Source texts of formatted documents
- - - - -

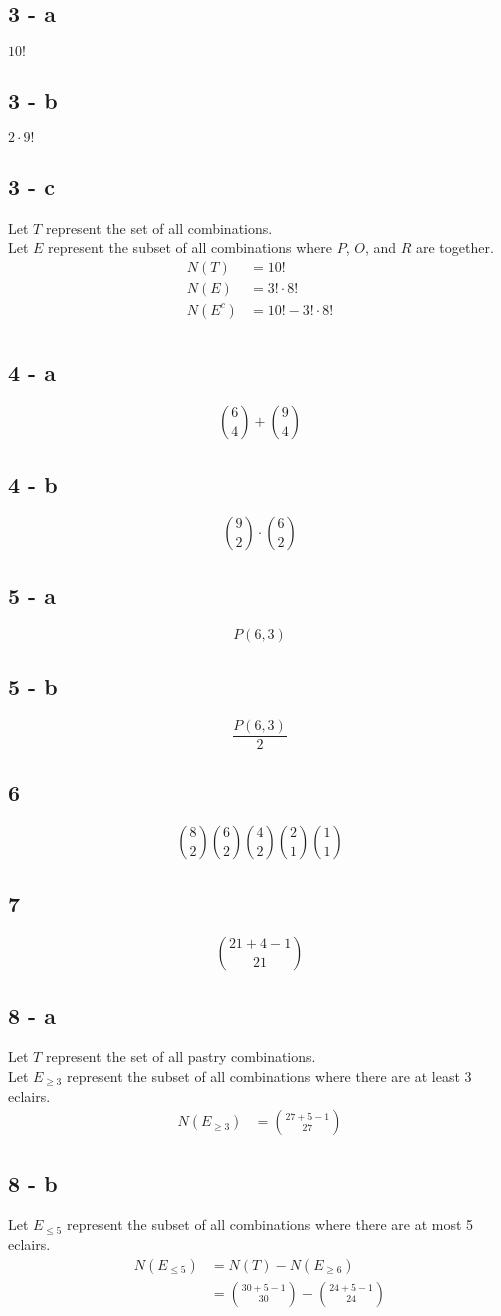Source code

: \documentclass[12pt]{article}
\begin{document}
\subsection*{3 - a}
$10!$
\subsection*{3 - b}
$2\cdot 9!$
\subsection*{3 - c}
Let $T$ represent the set of all combinations. \\
Let $E$ represent the subset of all combinations where $P$, $O$, and $R$ are together. 
\begin{align*}
  N(T) &= 10! \\
  N(E) &= 3! \cdot 8! \\
  N(E^c) &= 10! - 3! \cdot 8! \\
\end{align*}
\subsection*{4 - a}
$$\binom{6}{4} + \binom{9}{4}$$
\subsection*{4 - b}
$$\binom{9}{2}\cdot\binom{6}{2}$$
\subsection*{5 - a}
$$P(6, 3)$$
\subsection*{5 - b}
$$\frac{P(6, 3)}{2}$$
\subsection*{6}
$$\binom{8}{2}\binom{6}{2}\binom{4}{2}\binom{2}{1}\binom{1}{1}$$
\subsection*{7}
$$\binom{21 + 4 - 1}{21}$$
\subsection*{8 - a}
Let $T$ represent the set of all pastry combinations. \\
Let $E_{\geq3}$ represent the subset of all combinations where there are at least 3 eclairs. \\
\begin{align*}
  N(E_{\geq3}) &= \binom{27+5-1}{27}
\end{align*}
\subsection*{8 - b}
Let $E_{\leq5}$ represent the subset of all combinations where there are at most 5 eclairs. \\
\begin{align*}
  N(E_{\leq5}) &= N(T) - N(E_{\geq6})\\
  &= \binom{30+5-1}{30} - \binom{24+5-1}{24}
\end{align*}
\end{document}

- - - - -

# Problem statement
What is needed here is each line above set down word for word, minus the images.

# Output
Source code

: \documentclass[12pt]{article}
\begin{document}
\subsection*{3 - a}
$10!$
\subsection*{3 - b}
$2\cdot 9!$
\subsection*{3 - c}
Let $T$ represent the set of all combinations. \\
Let $E$ represent the subset of all combinations where $P$, $O$, and $R$ are together. 
\begin{align*}
  N(T) &= 10! \\
  N(E) &= 3! \cdot 8! \\
  N(E^c) &= 10! - 3! \cdot 8! \\
\end{align*}
\subsection*{4 - a}
$$\binom{6}{4} + \binom{9}{4}$$
\subsection*{4 - b}
$$\binom{9}{2}\cdot\binom{6}{2}$$
\subsection*{5 - a}
$$P(6, 3)$$
\subsection*{5 - b}
$$\frac{P(6, 3)}{2}$$
\subsection*{6}
$$\binom{8}{2}\binom{6}{2}\binom{4}{2}\binom{2}{1}\binom{1}{1}$$
\subsection*{7}
$$\binom{21 + 4 - 1}{21}$$
\subsection*{8 - a}
Let $T$ represent the set of all pastry combinations. \\
Let $E_{\geq3}$ represent the subset of all combinations where there are at least 3 eclairs. \\
\begin{align*}
  N(E_{\geq3}) &= \binom{27+5-1}{27}
\end{align*}
\subsection*{8 - b}
Let $E_{\leq5}$ represent the subset of all combinations where there are at most 5 eclairs. \\
\begin{align*}
  N(E_{\leq5}) &= N(T) - N(E_{\geq6})\\
  &= \binom{30+5-1}{30} - \binom{24+5-1}{24}
\end{align*}
\end{document}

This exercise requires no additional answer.